Whilst at Greythorne's site (check out his new Security Nexus
too), download all of the +ORC
teachings
which have the added advantage of including the
relevant files, you will also find some useful ASM and other snippets
(e.g. gij's tutorials). Even though the +ORC programs are fairly
old, read the texts very carefully indeed, I have found them useful
on many occasions. If you already have some Windows programming
knowledge then you will most likely already possess a Windows
32 API guide, otherwise locate the pertinent help file and download
it (all C compilers that I know of carry the guide).

Protections



As a reverse engineer you will encounter several protectionist
strategies, a brief appraisal of the most common schemes are listed
below.

1. Serial Number/Password protections - These type of schemes
are ubiquitous, just look around the web at the serial number
lists and key generators available for losers. Usually the protection
of choice for cheaper software, you'll usually find only variations
upon very simple schemes, maybe some interesting mathematical
manipulations, however you should not dismiss programs using these
schemes, some such as ACDSee or WinRAR will prove more than enough
challenge to the casual reverser.

Recently several serial number schemes have been based on RSA
public/private key encryption (ADC v1.2+, IDA v4.x, Hiew, The
Bat! to name but a few), so beware of the target requesting just
a serial number. I've heard only of several examples of RSA factoring,
the maximum key length being 512-bit, I recommend Ghiri's RSA
tutorial on Hiew and also the MIRACL
maths libraries
for factoring sometime this year. RSA of course
is crackable, you could for example simply replace the key with
a known quantity :-), often using 1 as the decryption exponent
will be satisfactory. An increasing number of serial number schemes
are using good off the shelf encryption algorithms, ask around
for known targets or check out how the algorithms look when compiled.

2. Time trials - With the explosion in magazine cover CD-ROM's,
30 day trials or 'cinderellas' are also common, although Microsoft
prefers to allow you 60 or even 90 days to try their software.
Time trials are also fairly easy because the amount of tricks
a programmer can use is so limited, remember also that in most
cases you will have the opportunity to study such a scheme before
your time has elapsed.

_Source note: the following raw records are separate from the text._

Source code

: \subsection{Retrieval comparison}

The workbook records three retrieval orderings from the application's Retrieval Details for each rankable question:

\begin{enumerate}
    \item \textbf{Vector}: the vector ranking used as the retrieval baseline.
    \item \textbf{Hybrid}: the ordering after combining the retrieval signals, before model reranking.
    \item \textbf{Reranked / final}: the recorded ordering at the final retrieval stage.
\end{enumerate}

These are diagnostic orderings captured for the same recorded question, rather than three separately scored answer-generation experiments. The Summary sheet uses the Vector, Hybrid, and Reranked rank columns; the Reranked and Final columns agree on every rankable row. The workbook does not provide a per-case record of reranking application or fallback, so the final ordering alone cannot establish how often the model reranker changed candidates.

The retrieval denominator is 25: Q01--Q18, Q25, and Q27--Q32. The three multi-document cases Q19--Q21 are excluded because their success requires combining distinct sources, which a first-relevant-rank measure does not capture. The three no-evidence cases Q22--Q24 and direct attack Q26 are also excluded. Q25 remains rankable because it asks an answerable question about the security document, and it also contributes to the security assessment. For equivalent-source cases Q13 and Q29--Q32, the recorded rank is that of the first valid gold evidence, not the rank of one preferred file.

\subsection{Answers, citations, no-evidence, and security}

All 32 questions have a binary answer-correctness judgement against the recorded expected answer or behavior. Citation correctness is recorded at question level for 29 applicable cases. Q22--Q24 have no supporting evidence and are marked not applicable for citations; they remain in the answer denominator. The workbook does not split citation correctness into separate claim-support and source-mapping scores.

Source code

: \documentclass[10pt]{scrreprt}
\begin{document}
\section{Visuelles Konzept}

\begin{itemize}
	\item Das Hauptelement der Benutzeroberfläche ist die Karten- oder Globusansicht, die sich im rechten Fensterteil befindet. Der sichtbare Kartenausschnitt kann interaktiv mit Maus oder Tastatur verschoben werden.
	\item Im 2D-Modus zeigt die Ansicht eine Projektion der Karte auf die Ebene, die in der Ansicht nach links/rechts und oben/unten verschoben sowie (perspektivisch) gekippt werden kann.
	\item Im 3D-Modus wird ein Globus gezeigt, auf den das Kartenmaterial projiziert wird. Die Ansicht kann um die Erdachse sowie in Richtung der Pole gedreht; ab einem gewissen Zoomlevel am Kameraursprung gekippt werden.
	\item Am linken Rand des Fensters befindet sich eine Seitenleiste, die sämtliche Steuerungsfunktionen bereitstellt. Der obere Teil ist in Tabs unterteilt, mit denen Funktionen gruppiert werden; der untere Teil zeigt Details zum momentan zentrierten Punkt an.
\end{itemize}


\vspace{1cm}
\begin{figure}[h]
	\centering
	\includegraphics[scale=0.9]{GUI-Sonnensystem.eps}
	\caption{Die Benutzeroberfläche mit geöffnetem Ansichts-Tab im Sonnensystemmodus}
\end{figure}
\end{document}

On smaller software be aware that the authors
often change the version fairly regularly so reversing a 30-day
trial may not even be necessary.

3. Function Disabled - These are becoming less common now,
a program author will lock out certain operations (most commonly
Save and Print) allowing you to trial his crippled software. In
marketing terms disabled software is less likely to encourage
potential buyers to try the software, who will spend 2hrs constructing
a work of art which cannot be saved.

Disabled software can be either easily reversed or virtually
unreversable depending on whether the program author just locked
out the functionality or removed the code altogether, more recently
I've seen instances of where reversers have actually added back
in the relevant saving code as required although this will depend
on how much you know about the missing functionality and whether
you have the technical information / skills to add it back in.
In most cases (like the Adobe trials) your going to need advanced
knowledge of the file format and I have my doubts as to whether
its practical to invest the time without referring to the widely
available full version.

4. Commercial protection schemes - Now becoming more common
as the capitalists seek to market web-ready software, you'll almost
certainly run into SalesAgent from Release Software & VBox
v4.x from Preview Systems, the latter is a pathetic protection
which will require no more than 30 seconds SoftICE work, the former
is somewhat trickier. Packers such as ASPack, Petite, Shrinker
are also becoming more common, but you'll need to read more about
these elsewhere (see the newly added 6. section).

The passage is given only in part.